Show Notes Transcript Chapter Markers

Has your point of contact with a client ever changed? We've been there too. And we know the situation can cause tension when the new person is more difficult to work Join host Treasa Edmond special guest co-host Amy Ragland as they give insights on how to handle changes in point of content with established clients. They also discuss when it's best to make the hard decision and let the client go.

About the Hosts

Treasa Edmond is a content strategist and consultant, best-selling ghostwriter, and podcast host. On Boss Responses, Treasa and her weekly guest hosts explore how freelancers and small business owners can navigate the sometimes tricky path of client management and communication.
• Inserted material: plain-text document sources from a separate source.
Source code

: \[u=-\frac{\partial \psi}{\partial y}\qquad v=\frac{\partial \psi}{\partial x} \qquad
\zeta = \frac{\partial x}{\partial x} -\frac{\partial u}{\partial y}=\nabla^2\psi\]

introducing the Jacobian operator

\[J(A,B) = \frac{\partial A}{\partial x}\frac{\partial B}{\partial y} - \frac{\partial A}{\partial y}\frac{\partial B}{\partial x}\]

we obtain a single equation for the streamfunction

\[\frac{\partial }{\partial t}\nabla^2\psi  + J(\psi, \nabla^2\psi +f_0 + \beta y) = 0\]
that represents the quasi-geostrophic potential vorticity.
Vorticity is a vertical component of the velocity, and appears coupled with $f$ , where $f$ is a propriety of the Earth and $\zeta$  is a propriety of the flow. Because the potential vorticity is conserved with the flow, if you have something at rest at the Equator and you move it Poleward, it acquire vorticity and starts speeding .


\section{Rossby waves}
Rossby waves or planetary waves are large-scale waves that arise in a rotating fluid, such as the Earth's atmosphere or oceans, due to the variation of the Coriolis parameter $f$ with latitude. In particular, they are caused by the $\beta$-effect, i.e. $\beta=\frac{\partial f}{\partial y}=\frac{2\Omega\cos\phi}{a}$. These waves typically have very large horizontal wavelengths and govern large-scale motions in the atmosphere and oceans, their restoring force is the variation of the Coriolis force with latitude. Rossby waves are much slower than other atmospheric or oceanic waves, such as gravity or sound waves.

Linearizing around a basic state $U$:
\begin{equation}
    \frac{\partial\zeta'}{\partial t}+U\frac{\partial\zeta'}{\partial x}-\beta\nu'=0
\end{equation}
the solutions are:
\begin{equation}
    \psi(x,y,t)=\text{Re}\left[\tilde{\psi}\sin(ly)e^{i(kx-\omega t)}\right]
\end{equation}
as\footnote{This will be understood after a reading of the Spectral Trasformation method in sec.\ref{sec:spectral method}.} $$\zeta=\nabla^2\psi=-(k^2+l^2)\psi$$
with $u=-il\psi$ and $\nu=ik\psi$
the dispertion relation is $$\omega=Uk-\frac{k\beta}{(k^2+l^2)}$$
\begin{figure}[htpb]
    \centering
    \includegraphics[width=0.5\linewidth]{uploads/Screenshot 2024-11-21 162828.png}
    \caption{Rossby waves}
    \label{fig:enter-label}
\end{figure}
She also teaches content professionals and small businesses how to create SEO-optimized content strategies so they can grow their businesses by connecting with their audiences.
Connect with Treasa on LinkedIn
Follow Boss Responses on Instagram

Amy Ragland started freelancing in 2002, when digital marketing wasn’t a thing yet. She started her freelance journey writing copy and content for old-school hard copy materials like brochures, magazines and physical newsletters. Over the next 15 years, she freelanced part-time on the side while working and raising her young daughters. She decided to make the jump to full-time freelance in 2017 and hasn’t looked back. Today, she writes content and copy for the financial services industry, crafting content for wealth management firms, banks and WealthTech providers through her company, Luminary Financial Content LLC.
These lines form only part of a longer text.